Please repeat, from the entries that follow, the lines from the one containing "Refused while the" through the one containing "Reprint the cursor's" exactly, adding nothing.
Excerpted records Start Marker
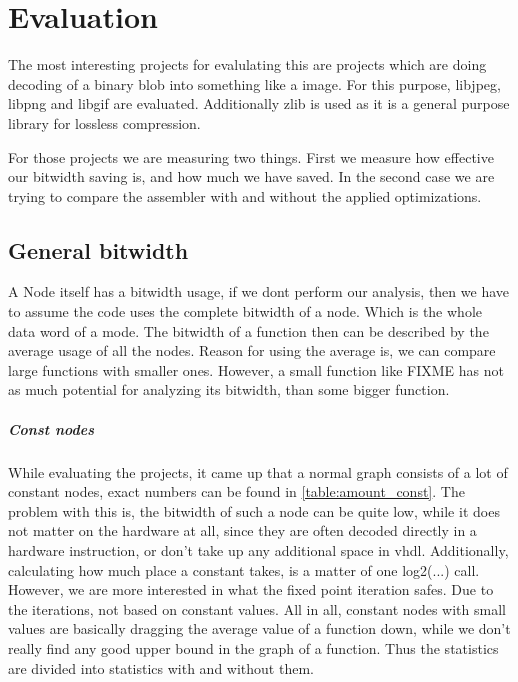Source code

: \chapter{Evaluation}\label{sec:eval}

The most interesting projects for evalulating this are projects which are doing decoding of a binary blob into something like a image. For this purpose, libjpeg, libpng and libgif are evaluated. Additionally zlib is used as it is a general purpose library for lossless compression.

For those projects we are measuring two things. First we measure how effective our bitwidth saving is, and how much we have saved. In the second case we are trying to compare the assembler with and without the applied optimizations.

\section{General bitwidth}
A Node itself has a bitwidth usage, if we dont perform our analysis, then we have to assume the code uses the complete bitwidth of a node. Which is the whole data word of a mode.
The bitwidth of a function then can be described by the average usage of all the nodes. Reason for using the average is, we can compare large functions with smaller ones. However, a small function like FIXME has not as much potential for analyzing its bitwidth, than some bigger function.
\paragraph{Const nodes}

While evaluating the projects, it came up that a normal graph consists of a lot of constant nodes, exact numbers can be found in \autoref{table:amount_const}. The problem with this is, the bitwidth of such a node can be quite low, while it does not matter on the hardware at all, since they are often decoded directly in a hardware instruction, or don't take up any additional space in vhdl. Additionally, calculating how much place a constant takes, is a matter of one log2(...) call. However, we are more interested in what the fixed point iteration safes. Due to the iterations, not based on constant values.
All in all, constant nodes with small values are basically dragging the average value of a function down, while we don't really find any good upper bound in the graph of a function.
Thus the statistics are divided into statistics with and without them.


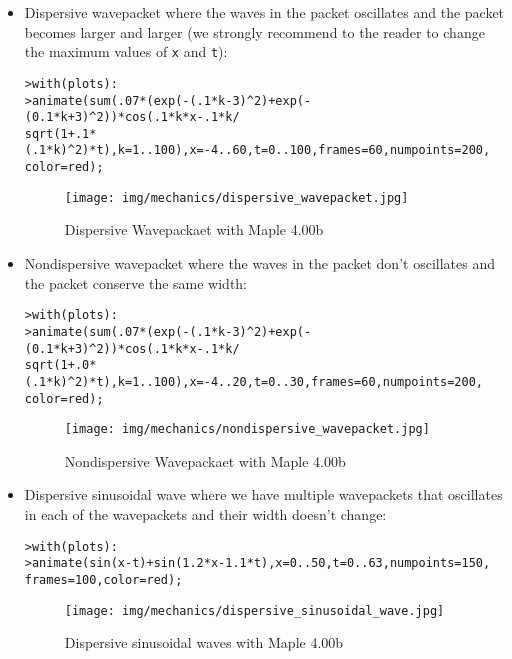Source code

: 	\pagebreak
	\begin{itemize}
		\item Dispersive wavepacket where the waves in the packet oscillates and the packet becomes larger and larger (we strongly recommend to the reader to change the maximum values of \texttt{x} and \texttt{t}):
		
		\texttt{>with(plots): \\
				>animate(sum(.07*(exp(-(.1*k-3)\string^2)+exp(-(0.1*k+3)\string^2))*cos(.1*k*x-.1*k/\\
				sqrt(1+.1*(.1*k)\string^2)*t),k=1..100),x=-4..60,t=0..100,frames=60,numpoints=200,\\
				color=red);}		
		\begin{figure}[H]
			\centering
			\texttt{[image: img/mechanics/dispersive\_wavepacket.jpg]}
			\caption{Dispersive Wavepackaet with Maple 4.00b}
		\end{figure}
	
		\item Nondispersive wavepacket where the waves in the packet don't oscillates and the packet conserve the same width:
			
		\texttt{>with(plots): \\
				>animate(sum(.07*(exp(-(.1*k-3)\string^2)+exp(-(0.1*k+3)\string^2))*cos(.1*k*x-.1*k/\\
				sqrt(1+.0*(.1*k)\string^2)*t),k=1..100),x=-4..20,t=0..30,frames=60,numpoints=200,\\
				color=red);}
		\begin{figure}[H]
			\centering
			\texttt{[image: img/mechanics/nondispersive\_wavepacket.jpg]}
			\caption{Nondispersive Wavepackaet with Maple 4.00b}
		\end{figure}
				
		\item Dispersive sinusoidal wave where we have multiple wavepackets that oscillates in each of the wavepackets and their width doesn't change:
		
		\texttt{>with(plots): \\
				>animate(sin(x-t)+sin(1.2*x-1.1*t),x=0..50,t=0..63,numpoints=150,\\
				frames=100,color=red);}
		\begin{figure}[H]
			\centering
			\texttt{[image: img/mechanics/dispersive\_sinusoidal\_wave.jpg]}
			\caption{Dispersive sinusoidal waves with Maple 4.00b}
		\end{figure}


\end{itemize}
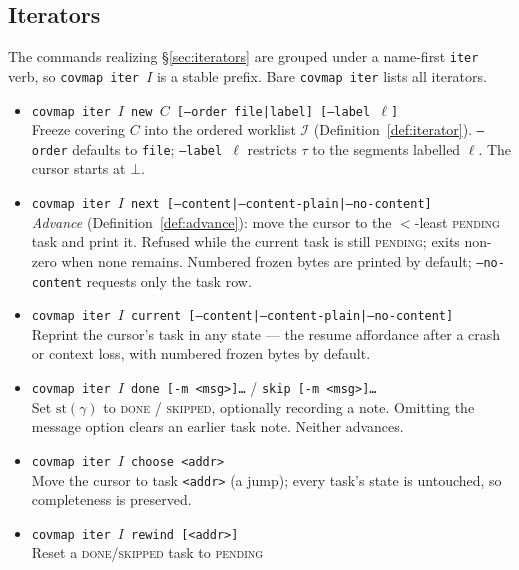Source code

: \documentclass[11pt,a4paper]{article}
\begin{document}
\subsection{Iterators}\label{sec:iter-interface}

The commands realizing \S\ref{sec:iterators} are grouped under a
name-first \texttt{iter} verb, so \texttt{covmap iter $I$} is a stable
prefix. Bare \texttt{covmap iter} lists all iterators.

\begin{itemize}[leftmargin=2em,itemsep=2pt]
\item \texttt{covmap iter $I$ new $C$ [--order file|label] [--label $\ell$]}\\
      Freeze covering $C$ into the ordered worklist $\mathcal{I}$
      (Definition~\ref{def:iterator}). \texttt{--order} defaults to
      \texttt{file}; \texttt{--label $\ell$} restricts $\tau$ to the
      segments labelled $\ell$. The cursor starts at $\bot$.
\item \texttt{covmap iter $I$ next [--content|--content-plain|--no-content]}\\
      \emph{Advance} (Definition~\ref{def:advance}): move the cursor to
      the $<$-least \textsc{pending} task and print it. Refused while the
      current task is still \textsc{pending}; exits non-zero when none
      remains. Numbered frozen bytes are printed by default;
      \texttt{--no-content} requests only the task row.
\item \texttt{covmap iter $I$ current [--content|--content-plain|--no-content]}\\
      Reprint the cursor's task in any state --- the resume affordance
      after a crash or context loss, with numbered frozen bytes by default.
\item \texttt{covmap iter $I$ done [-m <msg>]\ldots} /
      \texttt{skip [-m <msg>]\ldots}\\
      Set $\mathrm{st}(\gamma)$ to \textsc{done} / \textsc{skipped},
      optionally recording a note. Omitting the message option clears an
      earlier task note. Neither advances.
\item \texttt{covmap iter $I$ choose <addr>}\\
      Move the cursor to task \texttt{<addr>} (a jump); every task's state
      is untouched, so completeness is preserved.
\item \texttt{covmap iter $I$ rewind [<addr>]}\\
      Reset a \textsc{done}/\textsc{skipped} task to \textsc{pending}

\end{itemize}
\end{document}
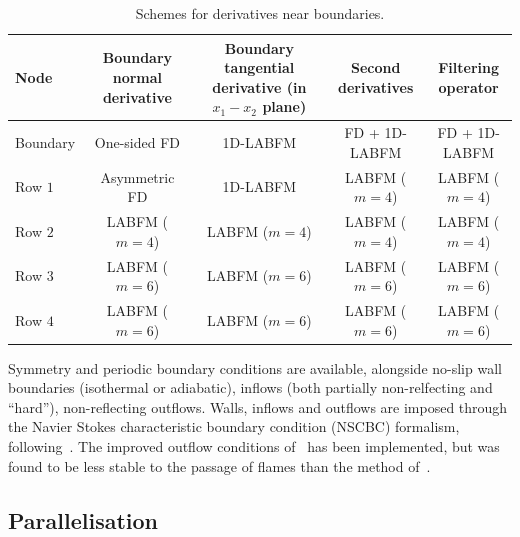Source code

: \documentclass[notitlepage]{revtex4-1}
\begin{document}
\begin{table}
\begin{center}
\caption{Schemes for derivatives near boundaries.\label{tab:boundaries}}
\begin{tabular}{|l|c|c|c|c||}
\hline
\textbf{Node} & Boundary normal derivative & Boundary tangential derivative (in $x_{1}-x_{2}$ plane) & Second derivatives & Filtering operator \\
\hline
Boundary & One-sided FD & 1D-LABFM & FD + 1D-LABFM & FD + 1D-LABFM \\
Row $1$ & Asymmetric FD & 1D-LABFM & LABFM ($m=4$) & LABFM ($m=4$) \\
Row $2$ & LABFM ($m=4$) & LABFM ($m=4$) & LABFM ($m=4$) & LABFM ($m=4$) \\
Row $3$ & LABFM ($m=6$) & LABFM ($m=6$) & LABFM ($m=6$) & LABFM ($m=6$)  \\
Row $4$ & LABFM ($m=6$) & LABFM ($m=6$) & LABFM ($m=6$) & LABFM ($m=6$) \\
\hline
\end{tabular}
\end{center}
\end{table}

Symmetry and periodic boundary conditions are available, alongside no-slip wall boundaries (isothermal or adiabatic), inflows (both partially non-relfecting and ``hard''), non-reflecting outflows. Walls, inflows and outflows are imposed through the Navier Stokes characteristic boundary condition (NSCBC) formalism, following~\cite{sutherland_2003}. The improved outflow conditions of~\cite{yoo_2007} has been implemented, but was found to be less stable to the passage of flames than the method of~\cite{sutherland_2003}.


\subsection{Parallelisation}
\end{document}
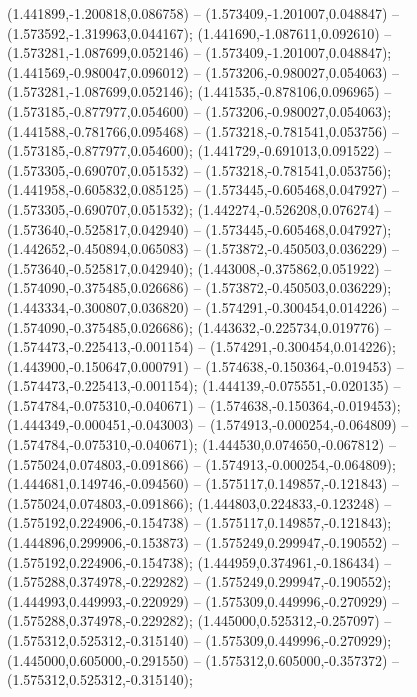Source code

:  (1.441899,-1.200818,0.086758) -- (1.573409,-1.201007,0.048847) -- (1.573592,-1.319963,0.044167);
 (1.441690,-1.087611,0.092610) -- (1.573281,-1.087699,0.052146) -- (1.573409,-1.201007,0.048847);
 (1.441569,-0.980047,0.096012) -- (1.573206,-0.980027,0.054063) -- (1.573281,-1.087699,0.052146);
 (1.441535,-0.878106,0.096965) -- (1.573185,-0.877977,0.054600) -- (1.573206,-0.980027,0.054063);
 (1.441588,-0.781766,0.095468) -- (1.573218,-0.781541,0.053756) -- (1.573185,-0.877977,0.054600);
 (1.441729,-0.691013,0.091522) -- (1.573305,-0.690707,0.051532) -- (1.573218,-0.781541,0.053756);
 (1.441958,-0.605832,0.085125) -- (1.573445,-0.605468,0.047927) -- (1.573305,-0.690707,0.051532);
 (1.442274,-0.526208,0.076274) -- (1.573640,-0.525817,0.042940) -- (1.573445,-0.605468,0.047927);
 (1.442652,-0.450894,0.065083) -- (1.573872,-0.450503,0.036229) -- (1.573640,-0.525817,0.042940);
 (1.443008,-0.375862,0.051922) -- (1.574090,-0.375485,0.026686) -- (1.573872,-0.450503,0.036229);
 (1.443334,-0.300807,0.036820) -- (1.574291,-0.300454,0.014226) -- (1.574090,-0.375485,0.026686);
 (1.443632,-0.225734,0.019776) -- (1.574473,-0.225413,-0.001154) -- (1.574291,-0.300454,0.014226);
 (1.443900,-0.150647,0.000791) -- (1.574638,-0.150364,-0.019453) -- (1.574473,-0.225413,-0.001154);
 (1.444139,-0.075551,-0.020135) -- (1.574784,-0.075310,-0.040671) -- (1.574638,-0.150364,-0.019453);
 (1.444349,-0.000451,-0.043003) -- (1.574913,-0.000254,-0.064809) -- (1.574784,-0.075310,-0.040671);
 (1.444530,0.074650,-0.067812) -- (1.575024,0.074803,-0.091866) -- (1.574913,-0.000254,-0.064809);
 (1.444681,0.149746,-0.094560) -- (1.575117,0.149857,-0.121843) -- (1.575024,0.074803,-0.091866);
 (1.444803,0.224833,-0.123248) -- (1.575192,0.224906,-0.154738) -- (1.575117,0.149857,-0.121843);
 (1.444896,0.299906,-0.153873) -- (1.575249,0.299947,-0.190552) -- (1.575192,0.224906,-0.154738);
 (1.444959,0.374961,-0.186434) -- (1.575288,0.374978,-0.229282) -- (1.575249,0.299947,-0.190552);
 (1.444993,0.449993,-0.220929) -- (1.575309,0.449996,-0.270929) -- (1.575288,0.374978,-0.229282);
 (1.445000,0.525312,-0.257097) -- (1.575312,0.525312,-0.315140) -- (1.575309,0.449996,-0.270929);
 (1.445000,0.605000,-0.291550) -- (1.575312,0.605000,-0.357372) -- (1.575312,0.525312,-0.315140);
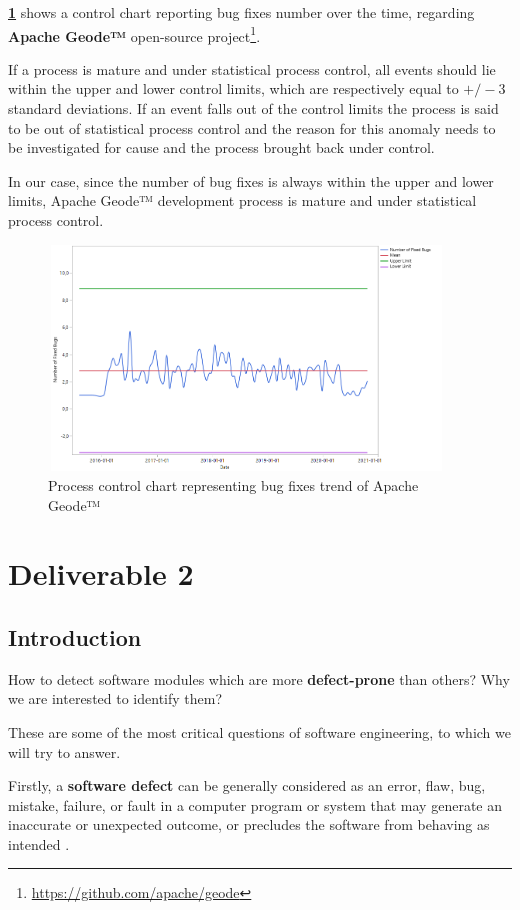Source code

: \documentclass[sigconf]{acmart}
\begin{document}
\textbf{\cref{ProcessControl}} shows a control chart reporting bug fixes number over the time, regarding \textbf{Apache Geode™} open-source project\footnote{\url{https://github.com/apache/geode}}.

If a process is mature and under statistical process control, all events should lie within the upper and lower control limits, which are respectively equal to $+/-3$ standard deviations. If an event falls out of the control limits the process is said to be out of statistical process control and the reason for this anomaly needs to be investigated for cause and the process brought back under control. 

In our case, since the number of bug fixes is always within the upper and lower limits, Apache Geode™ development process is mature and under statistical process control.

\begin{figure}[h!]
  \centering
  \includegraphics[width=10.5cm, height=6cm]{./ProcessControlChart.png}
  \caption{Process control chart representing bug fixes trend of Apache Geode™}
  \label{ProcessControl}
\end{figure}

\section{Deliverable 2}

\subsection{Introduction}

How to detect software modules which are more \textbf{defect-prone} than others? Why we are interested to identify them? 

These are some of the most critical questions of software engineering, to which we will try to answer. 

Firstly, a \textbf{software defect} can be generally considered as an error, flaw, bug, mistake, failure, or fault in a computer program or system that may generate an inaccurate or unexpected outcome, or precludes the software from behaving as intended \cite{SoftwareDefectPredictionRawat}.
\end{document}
Excerpted records End Marker
Finished exercise ->
      the $<$-least \textsc{pending} task and print it. Refused while the
      current task is still \textsc{pending}; exits non-zero when none
      remains. Numbered frozen bytes are printed by default;
      \texttt{--no-content} requests only the task row.
\item \texttt{covmap iter $I$ current [--content|--content-plain|--no-content]}\\
      Reprint the cursor's task in any state --- the resume affordance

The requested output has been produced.